J’ai lu dans le journal le Golos le récit de la fête du premier jubilé décennal de la Société russe de protection envers les animaux.
Voilà une belle et noble société, dont la fondation honore l’espèce humaine. L’idée qui a guidé les fondateurs semble bien résumé
dans ce qu’a dit le Président, le prince A. Souvorov, en son discours :
«… Le but de notre Société paraissait d’autant plus difficile à atteindre qu’on ne voulait pas, en général, voir les avantages moraux et
matériels que l’homme, lui-même, tirerait de la protection accordée aux animaux. C’est en s’habituant à traiter les bêtes avec douceur
que les hommes, par réflexion, en viendront à se traiter moins durement entre eux… »
Et, à dire vrai, la Société n’a pas seulement songé aux petits chiens et aux chevaux ; elle a pensé aussi à l’homme, auquel il est
souvent nécessaire de redonner une âme humaine.

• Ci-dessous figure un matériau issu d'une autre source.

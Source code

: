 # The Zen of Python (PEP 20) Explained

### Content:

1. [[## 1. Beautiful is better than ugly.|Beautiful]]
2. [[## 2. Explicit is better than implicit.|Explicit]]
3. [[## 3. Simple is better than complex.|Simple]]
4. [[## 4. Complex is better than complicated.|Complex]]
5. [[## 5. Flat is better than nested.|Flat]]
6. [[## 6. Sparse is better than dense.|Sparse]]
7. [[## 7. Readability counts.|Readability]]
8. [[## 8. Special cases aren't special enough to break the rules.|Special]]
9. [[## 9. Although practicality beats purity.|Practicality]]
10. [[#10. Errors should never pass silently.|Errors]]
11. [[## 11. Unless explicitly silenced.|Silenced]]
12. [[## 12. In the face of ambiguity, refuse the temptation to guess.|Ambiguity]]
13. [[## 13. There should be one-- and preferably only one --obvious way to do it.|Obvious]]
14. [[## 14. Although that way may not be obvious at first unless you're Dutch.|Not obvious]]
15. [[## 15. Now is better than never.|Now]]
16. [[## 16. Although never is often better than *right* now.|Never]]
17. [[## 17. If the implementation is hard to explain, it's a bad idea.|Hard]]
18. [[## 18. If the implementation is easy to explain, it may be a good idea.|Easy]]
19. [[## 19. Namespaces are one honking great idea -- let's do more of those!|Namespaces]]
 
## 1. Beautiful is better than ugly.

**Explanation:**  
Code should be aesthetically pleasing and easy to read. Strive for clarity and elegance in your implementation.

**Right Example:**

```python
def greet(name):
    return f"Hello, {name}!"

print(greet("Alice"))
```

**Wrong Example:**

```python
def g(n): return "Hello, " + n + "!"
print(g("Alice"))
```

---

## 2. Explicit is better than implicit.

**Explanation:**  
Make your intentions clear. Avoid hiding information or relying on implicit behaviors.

Quand le paysan aura appris, quelquefois, à avoir pitié de ses bêtes, il aura sans soute l’idée que sa femme a besoin d’être moins
rudoyée. Et voilà pourquoi, bien que j’aime beaucoup les bêtes, je me réjouis encore plus des résultat de la Société au point de vue
de l’adoucissement de la misère humaine qu’à celui de ...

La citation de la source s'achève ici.